Task details. If a line includes "jsonb", copy it out of the entries.
▬▬▬
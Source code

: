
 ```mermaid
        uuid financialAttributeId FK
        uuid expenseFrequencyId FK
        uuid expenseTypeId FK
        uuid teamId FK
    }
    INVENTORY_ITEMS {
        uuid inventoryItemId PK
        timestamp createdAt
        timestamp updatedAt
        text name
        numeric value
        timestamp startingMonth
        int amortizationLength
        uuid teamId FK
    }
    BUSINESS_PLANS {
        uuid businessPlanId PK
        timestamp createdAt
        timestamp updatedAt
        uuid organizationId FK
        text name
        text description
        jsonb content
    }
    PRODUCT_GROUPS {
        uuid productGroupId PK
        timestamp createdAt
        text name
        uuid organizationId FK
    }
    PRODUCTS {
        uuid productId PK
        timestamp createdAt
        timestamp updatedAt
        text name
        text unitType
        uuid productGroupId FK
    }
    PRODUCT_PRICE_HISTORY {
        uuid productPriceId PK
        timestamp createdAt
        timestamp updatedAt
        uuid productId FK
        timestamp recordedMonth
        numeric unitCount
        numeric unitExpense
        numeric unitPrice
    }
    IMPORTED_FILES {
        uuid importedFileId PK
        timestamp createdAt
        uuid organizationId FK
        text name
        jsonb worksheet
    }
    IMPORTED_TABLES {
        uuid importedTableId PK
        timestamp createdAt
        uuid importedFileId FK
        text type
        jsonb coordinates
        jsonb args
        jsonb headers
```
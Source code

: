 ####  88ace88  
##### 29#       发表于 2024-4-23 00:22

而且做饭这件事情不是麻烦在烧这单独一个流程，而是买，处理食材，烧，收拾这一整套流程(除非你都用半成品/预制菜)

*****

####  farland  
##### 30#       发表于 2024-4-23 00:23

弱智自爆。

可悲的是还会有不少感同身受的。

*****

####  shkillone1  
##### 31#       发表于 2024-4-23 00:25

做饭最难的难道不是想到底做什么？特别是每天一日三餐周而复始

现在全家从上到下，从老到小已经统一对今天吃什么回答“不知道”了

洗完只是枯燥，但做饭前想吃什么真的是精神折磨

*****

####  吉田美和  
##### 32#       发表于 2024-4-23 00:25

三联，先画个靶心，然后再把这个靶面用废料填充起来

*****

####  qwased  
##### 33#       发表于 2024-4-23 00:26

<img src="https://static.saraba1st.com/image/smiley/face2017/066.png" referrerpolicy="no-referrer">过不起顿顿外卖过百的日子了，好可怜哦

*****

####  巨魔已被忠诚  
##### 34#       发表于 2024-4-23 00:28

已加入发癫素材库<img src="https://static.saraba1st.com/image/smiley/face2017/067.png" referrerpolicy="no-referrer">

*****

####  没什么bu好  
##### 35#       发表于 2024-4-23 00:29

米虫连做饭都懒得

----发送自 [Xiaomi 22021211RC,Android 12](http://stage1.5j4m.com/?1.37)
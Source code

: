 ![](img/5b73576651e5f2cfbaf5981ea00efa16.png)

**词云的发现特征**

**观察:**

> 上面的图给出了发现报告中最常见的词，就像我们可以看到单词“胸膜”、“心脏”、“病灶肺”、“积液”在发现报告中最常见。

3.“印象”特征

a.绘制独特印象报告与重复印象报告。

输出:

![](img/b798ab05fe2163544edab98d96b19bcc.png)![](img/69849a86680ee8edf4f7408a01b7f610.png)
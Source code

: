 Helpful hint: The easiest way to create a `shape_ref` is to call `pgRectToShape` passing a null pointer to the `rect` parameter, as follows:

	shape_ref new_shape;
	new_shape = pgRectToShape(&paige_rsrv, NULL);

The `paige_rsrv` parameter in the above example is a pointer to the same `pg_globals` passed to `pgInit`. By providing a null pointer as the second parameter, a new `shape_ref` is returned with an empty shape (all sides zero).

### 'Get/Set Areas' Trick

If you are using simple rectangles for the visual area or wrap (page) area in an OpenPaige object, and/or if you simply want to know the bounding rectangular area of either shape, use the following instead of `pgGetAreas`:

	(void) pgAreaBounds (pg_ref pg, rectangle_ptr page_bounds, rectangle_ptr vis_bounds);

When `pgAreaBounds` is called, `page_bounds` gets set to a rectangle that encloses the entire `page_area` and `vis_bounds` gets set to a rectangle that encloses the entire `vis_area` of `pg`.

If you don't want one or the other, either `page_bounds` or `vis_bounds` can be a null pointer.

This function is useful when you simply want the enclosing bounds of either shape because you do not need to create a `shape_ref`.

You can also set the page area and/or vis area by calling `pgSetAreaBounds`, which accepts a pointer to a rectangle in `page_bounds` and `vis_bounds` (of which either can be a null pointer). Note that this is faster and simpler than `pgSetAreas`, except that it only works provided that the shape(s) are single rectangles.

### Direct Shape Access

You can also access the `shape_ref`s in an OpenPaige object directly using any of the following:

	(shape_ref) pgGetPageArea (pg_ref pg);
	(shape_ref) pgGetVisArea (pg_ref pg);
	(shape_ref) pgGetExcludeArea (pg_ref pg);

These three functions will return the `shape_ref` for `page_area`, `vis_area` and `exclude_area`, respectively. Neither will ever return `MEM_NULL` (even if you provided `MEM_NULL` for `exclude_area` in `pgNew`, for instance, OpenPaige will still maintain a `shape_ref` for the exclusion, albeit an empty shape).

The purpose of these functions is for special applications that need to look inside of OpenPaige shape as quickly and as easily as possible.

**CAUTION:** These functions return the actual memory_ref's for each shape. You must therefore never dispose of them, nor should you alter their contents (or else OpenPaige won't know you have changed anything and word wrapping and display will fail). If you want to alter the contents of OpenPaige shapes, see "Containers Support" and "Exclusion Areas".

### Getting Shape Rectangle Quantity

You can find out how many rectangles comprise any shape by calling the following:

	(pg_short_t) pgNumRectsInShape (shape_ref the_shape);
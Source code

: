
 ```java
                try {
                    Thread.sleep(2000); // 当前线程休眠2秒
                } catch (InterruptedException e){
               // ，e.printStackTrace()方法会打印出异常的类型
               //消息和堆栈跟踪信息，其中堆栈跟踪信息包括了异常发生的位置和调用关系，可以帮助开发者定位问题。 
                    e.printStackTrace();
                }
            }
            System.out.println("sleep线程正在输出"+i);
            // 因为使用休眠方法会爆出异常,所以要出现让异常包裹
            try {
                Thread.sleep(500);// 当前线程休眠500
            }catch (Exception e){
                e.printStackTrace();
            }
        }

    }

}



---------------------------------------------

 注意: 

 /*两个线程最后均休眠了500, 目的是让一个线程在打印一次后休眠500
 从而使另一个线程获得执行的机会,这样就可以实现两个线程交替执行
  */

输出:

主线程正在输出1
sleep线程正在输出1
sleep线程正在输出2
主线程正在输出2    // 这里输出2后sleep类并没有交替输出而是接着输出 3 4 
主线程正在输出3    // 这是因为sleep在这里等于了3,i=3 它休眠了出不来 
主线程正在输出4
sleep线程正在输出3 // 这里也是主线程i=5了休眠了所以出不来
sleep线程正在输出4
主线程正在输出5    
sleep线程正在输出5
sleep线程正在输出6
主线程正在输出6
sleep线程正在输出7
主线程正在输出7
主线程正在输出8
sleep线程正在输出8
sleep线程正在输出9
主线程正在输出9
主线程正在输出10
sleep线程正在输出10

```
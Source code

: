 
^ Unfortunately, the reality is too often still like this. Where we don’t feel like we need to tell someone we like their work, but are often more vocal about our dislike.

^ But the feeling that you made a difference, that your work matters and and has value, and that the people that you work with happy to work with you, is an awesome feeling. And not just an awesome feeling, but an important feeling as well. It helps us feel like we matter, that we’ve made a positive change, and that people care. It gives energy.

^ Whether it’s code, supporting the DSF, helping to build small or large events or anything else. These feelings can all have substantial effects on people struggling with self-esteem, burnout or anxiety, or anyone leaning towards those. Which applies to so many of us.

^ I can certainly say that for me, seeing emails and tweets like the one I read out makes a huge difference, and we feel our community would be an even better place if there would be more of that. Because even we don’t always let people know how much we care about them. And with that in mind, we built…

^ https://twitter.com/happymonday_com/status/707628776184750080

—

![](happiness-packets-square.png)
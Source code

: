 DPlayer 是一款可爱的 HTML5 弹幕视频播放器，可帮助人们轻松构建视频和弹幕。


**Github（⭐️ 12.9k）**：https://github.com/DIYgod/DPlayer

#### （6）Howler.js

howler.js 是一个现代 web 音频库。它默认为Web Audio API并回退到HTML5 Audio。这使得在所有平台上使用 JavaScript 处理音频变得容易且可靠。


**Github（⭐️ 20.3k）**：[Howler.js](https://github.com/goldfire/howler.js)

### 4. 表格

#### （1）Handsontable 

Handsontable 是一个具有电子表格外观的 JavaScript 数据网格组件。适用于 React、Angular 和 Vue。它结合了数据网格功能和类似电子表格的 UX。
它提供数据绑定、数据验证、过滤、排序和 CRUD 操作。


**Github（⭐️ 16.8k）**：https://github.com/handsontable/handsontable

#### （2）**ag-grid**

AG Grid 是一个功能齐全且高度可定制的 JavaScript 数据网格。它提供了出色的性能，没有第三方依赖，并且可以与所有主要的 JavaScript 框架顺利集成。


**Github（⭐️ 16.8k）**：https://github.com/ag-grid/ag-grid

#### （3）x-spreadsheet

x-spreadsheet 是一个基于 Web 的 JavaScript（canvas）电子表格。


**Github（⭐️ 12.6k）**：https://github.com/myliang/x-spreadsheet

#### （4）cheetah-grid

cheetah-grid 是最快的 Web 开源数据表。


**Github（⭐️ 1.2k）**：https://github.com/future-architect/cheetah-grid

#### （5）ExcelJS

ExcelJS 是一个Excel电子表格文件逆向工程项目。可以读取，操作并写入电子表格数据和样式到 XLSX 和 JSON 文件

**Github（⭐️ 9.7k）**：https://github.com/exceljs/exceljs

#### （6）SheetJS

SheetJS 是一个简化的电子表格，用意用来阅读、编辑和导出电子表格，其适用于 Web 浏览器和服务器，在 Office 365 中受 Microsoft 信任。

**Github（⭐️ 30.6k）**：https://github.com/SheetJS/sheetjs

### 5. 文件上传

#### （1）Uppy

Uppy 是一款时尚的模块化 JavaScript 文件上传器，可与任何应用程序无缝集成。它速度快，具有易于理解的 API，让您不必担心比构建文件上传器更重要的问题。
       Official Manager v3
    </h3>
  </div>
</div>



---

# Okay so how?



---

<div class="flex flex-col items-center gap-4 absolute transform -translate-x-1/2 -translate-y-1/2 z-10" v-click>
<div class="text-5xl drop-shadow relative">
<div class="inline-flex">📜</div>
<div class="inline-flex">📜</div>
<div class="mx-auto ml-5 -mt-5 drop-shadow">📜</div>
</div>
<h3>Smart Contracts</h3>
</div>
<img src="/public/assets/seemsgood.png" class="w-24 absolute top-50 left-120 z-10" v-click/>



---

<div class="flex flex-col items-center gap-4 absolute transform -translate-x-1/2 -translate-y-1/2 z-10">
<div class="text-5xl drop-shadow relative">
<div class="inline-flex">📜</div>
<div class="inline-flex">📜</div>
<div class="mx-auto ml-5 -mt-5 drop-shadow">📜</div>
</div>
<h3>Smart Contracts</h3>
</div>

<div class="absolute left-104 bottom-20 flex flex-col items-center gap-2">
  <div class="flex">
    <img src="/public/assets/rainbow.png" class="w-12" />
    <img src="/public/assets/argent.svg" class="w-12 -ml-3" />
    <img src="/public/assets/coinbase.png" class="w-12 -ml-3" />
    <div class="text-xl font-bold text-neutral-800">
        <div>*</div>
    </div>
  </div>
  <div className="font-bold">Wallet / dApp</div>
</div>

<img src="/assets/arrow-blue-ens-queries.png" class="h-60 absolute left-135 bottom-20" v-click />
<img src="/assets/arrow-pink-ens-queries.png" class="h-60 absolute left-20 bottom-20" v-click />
▬▬▬
Response area.
        jsonb content
        jsonb worksheet
        jsonb coordinates
        jsonb args
        jsonb headers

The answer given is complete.